Print the listing below exactly, images excluded.

>>>>>

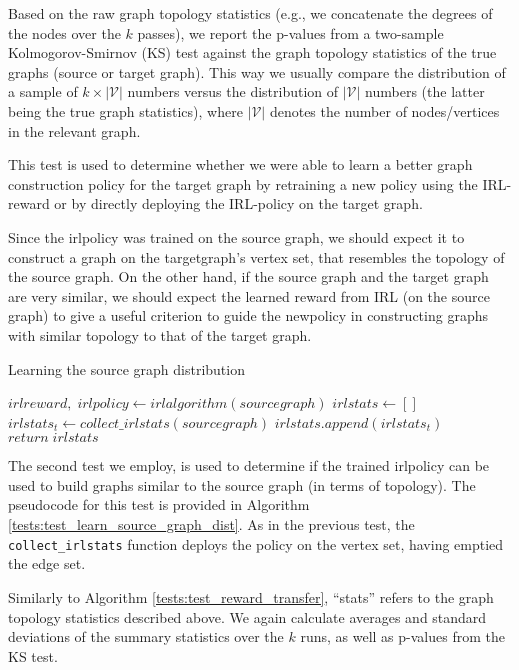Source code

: \documentclass{report}
\numberwithin{equation}{section}
\numberwithin{figure}{section}
\numberwithin{table}{section}
\numberwithin{algorithm}{section}
\begin{document}
Based on the raw graph topology statistics (e.g., we concatenate the 
degrees of the nodes over the $k$ passes), we report the 
p-values from a two-sample Kolmogorov-Smirnov (KS) \citep{KSTest} 
test against the 
graph topology statistics of the true graphs (source or target graph). 
This way we usually compare the distribution of a sample of $k\times |\mathcal{V}|$ 
numbers versus the distribution of $|\mathcal{V}|$ numbers (the latter being the 
true graph statistics), where $|\mathcal{V}|$ denotes the number 
of nodes/vertices in the relevant graph.

This test is used to determine whether we were able to learn a better 
graph construction policy for the target graph 
by retraining a new policy using the IRL-reward 
or by directly deploying the IRL-policy on the target graph.

Since the irlpolicy was trained on the source graph, we should expect 
it to construct a graph on the targetgraph's vertex set, that resembles 
the topology of the source graph. On the other hand, if the source 
graph and the target graph are very similar, we should expect 
the learned reward from IRL (on the source graph) to give a useful 
criterion to guide the 
newpolicy in constructing graphs with similar topology to that 
of the target graph.

\begin{algorithm}
  \caption{Learning the source graph distribution}
  \label{tests:test_learn_source_graph_dist}
  \begin{algorithmic}
    \State $irlreward,\; irlpolicy \gets irlalgorithm(sourcegraph)$
    \State $irlstats \gets []$
    \State $irlstats_t\gets collect\_irlstats(sourcegraph)$
    \State $irlstats.append(irlstats_t)$
    \EndFor
    \State $return\; irlstats$
  \end{algorithmic}
\end{algorithm}
The second test we employ, is used to determine if the trained 
irlpolicy can be used 
to build graphs similar to the source graph (in terms of topology). 
The pseudocode for this test is provided in Algorithm 
\ref{tests:test_learn_source_graph_dist}.
As in the previous test, the \verb|collect_irlstats| 
function deploys 
the policy on the vertex set, having emptied the edge set.

Similarly to Algorithm \ref{tests:test_reward_transfer}, ``stats'' 
refers to the graph topology statistics described above. We again 
calculate averages and standard deviations of the summary statistics 
over the $k$ runs, as well as p-values from the KS test.
\end{document}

<<<<<

■ **EXERCISE OUTPUT**
Source code

: \documentclass{report}
\numberwithin{equation}{section}
\numberwithin{figure}{section}
\numberwithin{table}{section}
\numberwithin{algorithm}{section}
\begin{document}
Based on the raw graph topology statistics (e.g., we concatenate the 
degrees of the nodes over the $k$ passes), we report the 
p-values from a two-sample Kolmogorov-Smirnov (KS) \citep{KSTest} 
test against the 
graph topology statistics of the true graphs (source or target graph). 
This way we usually compare the distribution of a sample of $k\times |\mathcal{V}|$ 
numbers versus the distribution of $|\mathcal{V}|$ numbers (the latter being the 
true graph statistics), where $|\mathcal{V}|$ denotes the number 
of nodes/vertices in the relevant graph.

This test is used to determine whether we were able to learn a better 
graph construction policy for the target graph 
by retraining a new policy using the IRL-reward 
or by directly deploying the IRL-policy on the target graph.

Since the irlpolicy was trained on the source graph, we should expect 
it to construct a graph on the targetgraph's vertex set, that resembles 
the topology of the source graph. On the other hand, if the source 
graph and the target graph are very similar, we should expect 
the learned reward from IRL (on the source graph) to give a useful 
criterion to guide the 
newpolicy in constructing graphs with similar topology to that 
of the target graph.

\begin{algorithm}
  \caption{Learning the source graph distribution}
  \label{tests:test_learn_source_graph_dist}
  \begin{algorithmic}
    \State $irlreward,\; irlpolicy \gets irlalgorithm(sourcegraph)$
    \State $irlstats \gets []$
    \State $irlstats_t\gets collect\_irlstats(sourcegraph)$
    \State $irlstats.append(irlstats_t)$
    \EndFor
    \State $return\; irlstats$
  \end{algorithmic}
\end{algorithm}
The second test we employ, is used to determine if the trained 
irlpolicy can be used 
to build graphs similar to the source graph (in terms of topology). 
The pseudocode for this test is provided in Algorithm 
\ref{tests:test_learn_source_graph_dist}.
As in the previous test, the \verb|collect_irlstats| 
function deploys 
the policy on the vertex set, having emptied the edge set.

Similarly to Algorithm \ref{tests:test_reward_transfer}, ``stats'' 
refers to the graph topology statistics described above. We again 
calculate averages and standard deviations of the summary statistics 
over the $k$ runs, as well as p-values from the KS test.
\end{document}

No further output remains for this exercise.